Long ago, people learned to observe and adapt through hands-on experimentation. The Vietnamese were no different. Yeast became the essence of shrimp paste, pickled mustard greens, salted eggplant, and fermented soy. These were not just ways to stretch food through lean seasons: they were culinary revelations, rich with complexity and utterly craveable.

Above In the West, fermentation wears a romantic veil (photo: Chus.vn)
In the West, fermentation wears a romantic veil, from the enigmatic cheese caves of Italy to the storied wine cellars of France and the briny olive jars of Greece. Yet across all geographies, the goal remains constant: to preserve what is best today for those who come after.
Fermentation – The soul of Vietnamese meals
For generations, jars of ruby shrimp paste, golden pickled cabbage, and amber tamarind sauce have held pride of place on Vietnamese tables. These elements are more than seasoning; they are the backbone of a cuisine both modest and meaningful.

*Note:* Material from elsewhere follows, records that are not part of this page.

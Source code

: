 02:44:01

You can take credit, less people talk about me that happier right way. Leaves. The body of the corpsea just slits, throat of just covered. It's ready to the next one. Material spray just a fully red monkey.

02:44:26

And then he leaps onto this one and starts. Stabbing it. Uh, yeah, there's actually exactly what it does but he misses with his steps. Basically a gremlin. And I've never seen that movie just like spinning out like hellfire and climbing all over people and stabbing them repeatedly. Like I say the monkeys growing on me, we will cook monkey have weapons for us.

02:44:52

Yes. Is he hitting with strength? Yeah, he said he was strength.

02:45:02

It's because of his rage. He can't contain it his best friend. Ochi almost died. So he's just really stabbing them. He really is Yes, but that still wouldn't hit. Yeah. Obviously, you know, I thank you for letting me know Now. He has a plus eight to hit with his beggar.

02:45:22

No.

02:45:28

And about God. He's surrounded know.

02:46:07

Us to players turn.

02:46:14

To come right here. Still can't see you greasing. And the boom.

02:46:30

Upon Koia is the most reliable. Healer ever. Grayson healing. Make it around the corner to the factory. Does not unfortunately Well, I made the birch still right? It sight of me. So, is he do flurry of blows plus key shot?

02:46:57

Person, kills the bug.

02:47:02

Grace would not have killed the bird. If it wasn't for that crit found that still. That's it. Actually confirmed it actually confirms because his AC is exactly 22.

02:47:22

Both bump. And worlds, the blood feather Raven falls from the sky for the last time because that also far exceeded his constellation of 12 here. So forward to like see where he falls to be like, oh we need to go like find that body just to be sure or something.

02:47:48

Where Western fermentation often seeks boldness and flourish, Vietnamese fermentation leans toward harmony. A tart note from pickles to lighten the richness of pork; the salt-sweet nuance of fish sauce deepening the clarity of a vegetable broth. What binds them all is time. A month for shrimp paste, a week for eggplants, an entire summer for tamarind sauce to mellow in clay jars. These are not simply recipes, but vessels of time, each containing a trace of sun, breeze, and care. They embody the quiet artistry of generations who transformed the everyday into enduring flavour.
Vietnamese spirit in harmony with the West
What makes “U” compelling is its pairing of Vietnam and Greece, two culinary traditions separated by geography, yet united by philosophy. If Vietnamese kitchens quietly cherish their jars of fish sauce and pickles, passed down like heirlooms, then Greece too entrusts time to create its salted olives, dense yoghurts, robust wines, and creamy feta. Different accents, but the same devotion to the invisible work of yeast and time.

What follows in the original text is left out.